Kerry Cook from Francis Travel Marketing has just returned and wrote a report about her experience which I’ve picked the eyes out of to give you an insight into what you can expect…
Whether you book a standard cabin or the owner’s suite, they all have large windows which means you’re never at a loss for scenery and wildlife viewing.
20 of the cabins are quite small and your luggage will need to be stored under your bed, but hey, you’re cruising around Alaska so you’re really only in here to sleep or get changed. But if space is an issue, book one of the 2 vista cabins with remarkable views, or the Owners Suite which would suit a family of 4.
What to do onboard
The Forward Lounge: this is a homely space and a great opportunity for the daily catch up with fellow passengers, especially if the ship isn’t fully booked and there’s only 20 of you!
Visit the captain: the Bridge is open to passengers to wander in and have a chat to capt Eric. Afterall, he does boast he has the best view, so encourages his guests to join him.
The observation deck is a huge open area on top of the ship for the most amazing views of Alaska’s best side. With so few passengers, it’s easy to stand against the railing to see the hidden gems and photograph the glaciers, a breaching whale, a bald eagle, bears and lots more.

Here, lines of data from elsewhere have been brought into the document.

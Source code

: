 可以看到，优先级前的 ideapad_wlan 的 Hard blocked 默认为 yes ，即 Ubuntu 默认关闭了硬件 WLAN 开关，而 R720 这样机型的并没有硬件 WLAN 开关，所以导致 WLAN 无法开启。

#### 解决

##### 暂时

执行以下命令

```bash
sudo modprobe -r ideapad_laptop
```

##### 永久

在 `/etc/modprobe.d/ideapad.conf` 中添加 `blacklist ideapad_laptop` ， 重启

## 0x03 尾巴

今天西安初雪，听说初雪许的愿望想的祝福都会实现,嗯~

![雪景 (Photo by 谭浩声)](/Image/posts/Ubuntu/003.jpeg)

Cheers! Head to the bar in the forward lounge for the evening’s presentations about the day and what is in store for tomorrow. Fresh cookies are baked about 3pm and before breakfast there’s fruit and pastries to tide over those extra hungry passengers.
Let’s get to the food
The meals are bursting with fresh ingredients and beautifully presented. Breakfast offers everything from porridge to pancakes, bagels and lox to eggs on toast. But hold onto your waistbands, for lunch and dinner are both 5-course meals (of course you may not wish to eat that many!) You’ll have a choice of dinner rolls, salad and soup, then 3 choices of main meal (called entrée) and a dessert. Steak and chicken breast is always available, otherwise you’ll be served the dish of the day by creative food genius Brianna, the chef.
What you’ll see and do
Because these ships are small and the company has been operating day tours for 40 years, they have great connections. Of course, every Alaskan cruise needs to have the iconic spots covered so you will see Frederick Sound, Tracy Arm, Hobart Bay, Wrangell and Glacier Bay National Park.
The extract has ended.